**Task requirements**
Could you print the data that follows exactly as given?

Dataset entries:
/---
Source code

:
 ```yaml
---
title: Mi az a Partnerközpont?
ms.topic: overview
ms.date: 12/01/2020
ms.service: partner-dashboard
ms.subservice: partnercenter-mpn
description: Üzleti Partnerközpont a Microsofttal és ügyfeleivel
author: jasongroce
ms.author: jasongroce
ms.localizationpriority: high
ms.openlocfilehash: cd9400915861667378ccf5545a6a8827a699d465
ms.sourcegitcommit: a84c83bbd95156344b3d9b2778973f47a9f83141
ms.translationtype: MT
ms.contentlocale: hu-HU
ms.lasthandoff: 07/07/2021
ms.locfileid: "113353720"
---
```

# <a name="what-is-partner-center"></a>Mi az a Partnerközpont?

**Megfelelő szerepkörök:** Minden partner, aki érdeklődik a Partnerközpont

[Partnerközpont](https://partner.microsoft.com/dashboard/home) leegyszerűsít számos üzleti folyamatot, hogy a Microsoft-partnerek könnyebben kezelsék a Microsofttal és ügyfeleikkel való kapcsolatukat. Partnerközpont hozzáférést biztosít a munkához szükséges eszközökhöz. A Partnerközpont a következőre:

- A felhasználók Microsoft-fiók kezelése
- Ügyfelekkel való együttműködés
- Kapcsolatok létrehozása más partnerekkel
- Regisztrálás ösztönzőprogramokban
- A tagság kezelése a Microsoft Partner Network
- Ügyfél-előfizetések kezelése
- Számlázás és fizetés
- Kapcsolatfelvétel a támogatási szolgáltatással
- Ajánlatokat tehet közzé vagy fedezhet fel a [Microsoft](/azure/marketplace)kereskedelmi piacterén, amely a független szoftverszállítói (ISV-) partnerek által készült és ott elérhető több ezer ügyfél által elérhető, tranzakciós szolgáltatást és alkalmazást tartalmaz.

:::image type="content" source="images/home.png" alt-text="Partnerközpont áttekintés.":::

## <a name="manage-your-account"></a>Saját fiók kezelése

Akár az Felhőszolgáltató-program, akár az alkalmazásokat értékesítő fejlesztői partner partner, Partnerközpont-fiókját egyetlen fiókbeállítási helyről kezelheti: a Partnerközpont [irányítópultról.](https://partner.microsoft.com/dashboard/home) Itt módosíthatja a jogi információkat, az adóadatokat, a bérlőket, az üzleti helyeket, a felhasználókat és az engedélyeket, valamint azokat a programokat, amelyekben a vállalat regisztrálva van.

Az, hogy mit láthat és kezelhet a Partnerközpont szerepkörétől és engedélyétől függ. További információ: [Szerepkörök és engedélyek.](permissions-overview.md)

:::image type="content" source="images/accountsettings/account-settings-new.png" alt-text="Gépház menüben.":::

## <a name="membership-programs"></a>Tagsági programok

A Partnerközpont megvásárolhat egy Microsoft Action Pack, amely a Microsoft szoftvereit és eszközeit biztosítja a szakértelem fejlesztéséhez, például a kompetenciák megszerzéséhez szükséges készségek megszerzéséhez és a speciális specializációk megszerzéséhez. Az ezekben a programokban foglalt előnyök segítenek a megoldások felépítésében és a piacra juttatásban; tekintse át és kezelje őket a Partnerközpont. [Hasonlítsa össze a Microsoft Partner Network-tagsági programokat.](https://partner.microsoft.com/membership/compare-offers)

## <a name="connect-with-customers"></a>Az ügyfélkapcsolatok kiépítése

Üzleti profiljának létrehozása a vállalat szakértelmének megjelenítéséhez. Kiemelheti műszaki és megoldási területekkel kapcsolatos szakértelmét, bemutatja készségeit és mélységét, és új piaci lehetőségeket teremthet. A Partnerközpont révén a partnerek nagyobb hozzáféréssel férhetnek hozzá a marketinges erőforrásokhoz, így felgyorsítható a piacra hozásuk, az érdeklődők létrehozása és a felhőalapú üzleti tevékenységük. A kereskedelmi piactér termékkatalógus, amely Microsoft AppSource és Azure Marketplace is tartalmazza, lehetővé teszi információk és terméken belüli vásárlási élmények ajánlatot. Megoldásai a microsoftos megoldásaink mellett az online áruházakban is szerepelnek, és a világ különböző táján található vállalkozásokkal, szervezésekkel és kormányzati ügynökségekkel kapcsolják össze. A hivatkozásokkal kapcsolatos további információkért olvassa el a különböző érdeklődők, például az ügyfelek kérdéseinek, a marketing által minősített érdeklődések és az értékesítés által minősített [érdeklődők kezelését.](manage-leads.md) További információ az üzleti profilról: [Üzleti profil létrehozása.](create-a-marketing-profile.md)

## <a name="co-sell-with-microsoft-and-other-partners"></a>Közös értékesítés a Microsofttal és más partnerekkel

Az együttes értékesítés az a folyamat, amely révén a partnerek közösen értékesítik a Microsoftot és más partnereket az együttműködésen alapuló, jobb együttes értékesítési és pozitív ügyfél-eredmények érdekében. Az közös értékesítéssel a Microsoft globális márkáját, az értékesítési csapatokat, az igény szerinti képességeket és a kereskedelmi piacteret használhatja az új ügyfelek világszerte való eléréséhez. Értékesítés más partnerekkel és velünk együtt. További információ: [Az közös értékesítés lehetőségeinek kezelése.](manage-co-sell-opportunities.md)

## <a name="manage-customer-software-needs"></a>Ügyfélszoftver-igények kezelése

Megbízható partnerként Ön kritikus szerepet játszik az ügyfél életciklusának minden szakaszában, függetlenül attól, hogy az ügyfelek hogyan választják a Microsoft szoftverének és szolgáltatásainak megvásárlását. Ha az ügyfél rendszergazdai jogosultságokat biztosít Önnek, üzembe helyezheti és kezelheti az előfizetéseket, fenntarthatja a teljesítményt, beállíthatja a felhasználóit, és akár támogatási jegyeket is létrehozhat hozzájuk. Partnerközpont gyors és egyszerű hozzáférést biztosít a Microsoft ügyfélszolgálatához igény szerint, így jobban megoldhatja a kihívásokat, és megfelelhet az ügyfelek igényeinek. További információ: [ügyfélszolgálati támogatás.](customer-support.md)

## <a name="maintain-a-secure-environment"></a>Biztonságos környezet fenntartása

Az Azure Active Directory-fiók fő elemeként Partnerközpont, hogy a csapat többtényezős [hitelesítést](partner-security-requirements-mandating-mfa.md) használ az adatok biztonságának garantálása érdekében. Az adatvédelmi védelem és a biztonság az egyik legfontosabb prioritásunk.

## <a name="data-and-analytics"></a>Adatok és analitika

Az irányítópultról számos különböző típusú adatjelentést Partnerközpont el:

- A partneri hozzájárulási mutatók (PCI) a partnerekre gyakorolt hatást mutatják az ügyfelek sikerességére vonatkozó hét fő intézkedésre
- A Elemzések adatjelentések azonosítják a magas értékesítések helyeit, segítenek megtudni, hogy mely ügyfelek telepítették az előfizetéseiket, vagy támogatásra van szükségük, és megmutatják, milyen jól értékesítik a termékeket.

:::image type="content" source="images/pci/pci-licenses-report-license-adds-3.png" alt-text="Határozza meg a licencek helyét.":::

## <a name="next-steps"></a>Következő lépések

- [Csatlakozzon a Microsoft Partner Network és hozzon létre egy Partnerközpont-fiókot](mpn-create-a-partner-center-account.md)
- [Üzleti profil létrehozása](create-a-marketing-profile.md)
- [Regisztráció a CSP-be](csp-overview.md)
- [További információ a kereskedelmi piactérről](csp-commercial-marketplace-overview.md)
\---
**Solved exercise**
Source code

:
 ```yaml
---
title: Mi az a Partnerközpont?
ms.topic: overview
ms.date: 12/01/2020
ms.service: partner-dashboard
ms.subservice: partnercenter-mpn
description: Üzleti Partnerközpont a Microsofttal és ügyfeleivel
author: jasongroce
ms.author: jasongroce
ms.localizationpriority: high
ms.openlocfilehash: cd9400915861667378ccf5545a6a8827a699d465
ms.sourcegitcommit: a84c83bbd95156344b3d9b2778973f47a9f83141
ms.translationtype: MT
ms.contentlocale: hu-HU
ms.lasthandoff: 07/07/2021
ms.locfileid: "113353720"
---
```

# <a name="what-is-partner-center"></a>Mi az a Partnerközpont?

**Megfelelő szerepkörök:** Minden partner, aki érdeklődik a Partnerközpont

[Partnerközpont](https://partner.microsoft.com/dashboard/home) leegyszerűsít számos üzleti folyamatot, hogy a Microsoft-partnerek könnyebben kezelsék a Microsofttal és ügyfeleikkel való kapcsolatukat. Partnerközpont hozzáférést biztosít a munkához szükséges eszközökhöz. A Partnerközpont a következőre:

- A felhasználók Microsoft-fiók kezelése
- Ügyfelekkel való együttműködés
- Kapcsolatok létrehozása más partnerekkel
- Regisztrálás ösztönzőprogramokban
- A tagság kezelése a Microsoft Partner Network
- Ügyfél-előfizetések kezelése
- Számlázás és fizetés
- Kapcsolatfelvétel a támogatási szolgáltatással
- Ajánlatokat tehet közzé vagy fedezhet fel a [Microsoft](/azure/marketplace)kereskedelmi piacterén, amely a független szoftverszállítói (ISV-) partnerek által készült és ott elérhető több ezer ügyfél által elérhető, tranzakciós szolgáltatást és alkalmazást tartalmaz.

:::image type="content" source="images/home.png" alt-text="Partnerközpont áttekintés.":::

## <a name="manage-your-account"></a>Saját fiók kezelése

Akár az Felhőszolgáltató-program, akár az alkalmazásokat értékesítő fejlesztői partner partner, Partnerközpont-fiókját egyetlen fiókbeállítási helyről kezelheti: a Partnerközpont [irányítópultról.](https://partner.microsoft.com/dashboard/home) Itt módosíthatja a jogi információkat, az adóadatokat, a bérlőket, az üzleti helyeket, a felhasználókat és az engedélyeket, valamint azokat a programokat, amelyekben a vállalat regisztrálva van.

Az, hogy mit láthat és kezelhet a Partnerközpont szerepkörétől és engedélyétől függ. További információ: [Szerepkörök és engedélyek.](permissions-overview.md)

:::image type="content" source="images/accountsettings/account-settings-new.png" alt-text="Gépház menüben.":::

## <a name="membership-programs"></a>Tagsági programok

A Partnerközpont megvásárolhat egy Microsoft Action Pack, amely a Microsoft szoftvereit és eszközeit biztosítja a szakértelem fejlesztéséhez, például a kompetenciák megszerzéséhez szükséges készségek megszerzéséhez és a speciális specializációk megszerzéséhez. Az ezekben a programokban foglalt előnyök segítenek a megoldások felépítésében és a piacra juttatásban; tekintse át és kezelje őket a Partnerközpont. [Hasonlítsa össze a Microsoft Partner Network-tagsági programokat.](https://partner.microsoft.com/membership/compare-offers)

## <a name="connect-with-customers"></a>Az ügyfélkapcsolatok kiépítése

Üzleti profiljának létrehozása a vállalat szakértelmének megjelenítéséhez. Kiemelheti műszaki és megoldási területekkel kapcsolatos szakértelmét, bemutatja készségeit és mélységét, és új piaci lehetőségeket teremthet. A Partnerközpont révén a partnerek nagyobb hozzáféréssel férhetnek hozzá a marketinges erőforrásokhoz, így felgyorsítható a piacra hozásuk, az érdeklődők létrehozása és a felhőalapú üzleti tevékenységük. A kereskedelmi piactér termékkatalógus, amely Microsoft AppSource és Azure Marketplace is tartalmazza, lehetővé teszi információk és terméken belüli vásárlási élmények ajánlatot. Megoldásai a microsoftos megoldásaink mellett az online áruházakban is szerepelnek, és a világ különböző táján található vállalkozásokkal, szervezésekkel és kormányzati ügynökségekkel kapcsolják össze. A hivatkozásokkal kapcsolatos további információkért olvassa el a különböző érdeklődők, például az ügyfelek kérdéseinek, a marketing által minősített érdeklődések és az értékesítés által minősített [érdeklődők kezelését.](manage-leads.md) További információ az üzleti profilról: [Üzleti profil létrehozása.](create-a-marketing-profile.md)

## <a name="co-sell-with-microsoft-and-other-partners"></a>Közös értékesítés a Microsofttal és más partnerekkel

Az együttes értékesítés az a folyamat, amely révén a partnerek közösen értékesítik a Microsoftot és más partnereket az együttműködésen alapuló, jobb együttes értékesítési és pozitív ügyfél-eredmények érdekében. Az közös értékesítéssel a Microsoft globális márkáját, az értékesítési csapatokat, az igény szerinti képességeket és a kereskedelmi piacteret használhatja az új ügyfelek világszerte való eléréséhez. Értékesítés más partnerekkel és velünk együtt. További információ: [Az közös értékesítés lehetőségeinek kezelése.](manage-co-sell-opportunities.md)

## <a name="manage-customer-software-needs"></a>Ügyfélszoftver-igények kezelése

Megbízható partnerként Ön kritikus szerepet játszik az ügyfél életciklusának minden szakaszában, függetlenül attól, hogy az ügyfelek hogyan választják a Microsoft szoftverének és szolgáltatásainak megvásárlását. Ha az ügyfél rendszergazdai jogosultságokat biztosít Önnek, üzembe helyezheti és kezelheti az előfizetéseket, fenntarthatja a teljesítményt, beállíthatja a felhasználóit, és akár támogatási jegyeket is létrehozhat hozzájuk. Partnerközpont gyors és egyszerű hozzáférést biztosít a Microsoft ügyfélszolgálatához igény szerint, így jobban megoldhatja a kihívásokat, és megfelelhet az ügyfelek igényeinek. További információ: [ügyfélszolgálati támogatás.](customer-support.md)

## <a name="maintain-a-secure-environment"></a>Biztonságos környezet fenntartása

Az Azure Active Directory-fiók fő elemeként Partnerközpont, hogy a csapat többtényezős [hitelesítést](partner-security-requirements-mandating-mfa.md) használ az adatok biztonságának garantálása érdekében. Az adatvédelmi védelem és a biztonság az egyik legfontosabb prioritásunk.

## <a name="data-and-analytics"></a>Adatok és analitika

Az irányítópultról számos különböző típusú adatjelentést Partnerközpont el:

- A partneri hozzájárulási mutatók (PCI) a partnerekre gyakorolt hatást mutatják az ügyfelek sikerességére vonatkozó hét fő intézkedésre
- A Elemzések adatjelentések azonosítják a magas értékesítések helyeit, segítenek megtudni, hogy mely ügyfelek telepítették az előfizetéseiket, vagy támogatásra van szükségük, és megmutatják, milyen jól értékesítik a termékeket.

:::image type="content" source="images/pci/pci-licenses-report-license-adds-3.png" alt-text="Határozza meg a licencek helyét.":::

## <a name="next-steps"></a>Következő lépések

- [Csatlakozzon a Microsoft Partner Network és hozzon létre egy Partnerközpont-fiókot](mpn-create-a-partner-center-account.md)
- [Üzleti profil létrehozása](create-a-marketing-profile.md)
- [Regisztráció a CSP-be](csp-overview.md)
- [További információ a kereskedelmi piactérről](csp-commercial-marketplace-overview.md)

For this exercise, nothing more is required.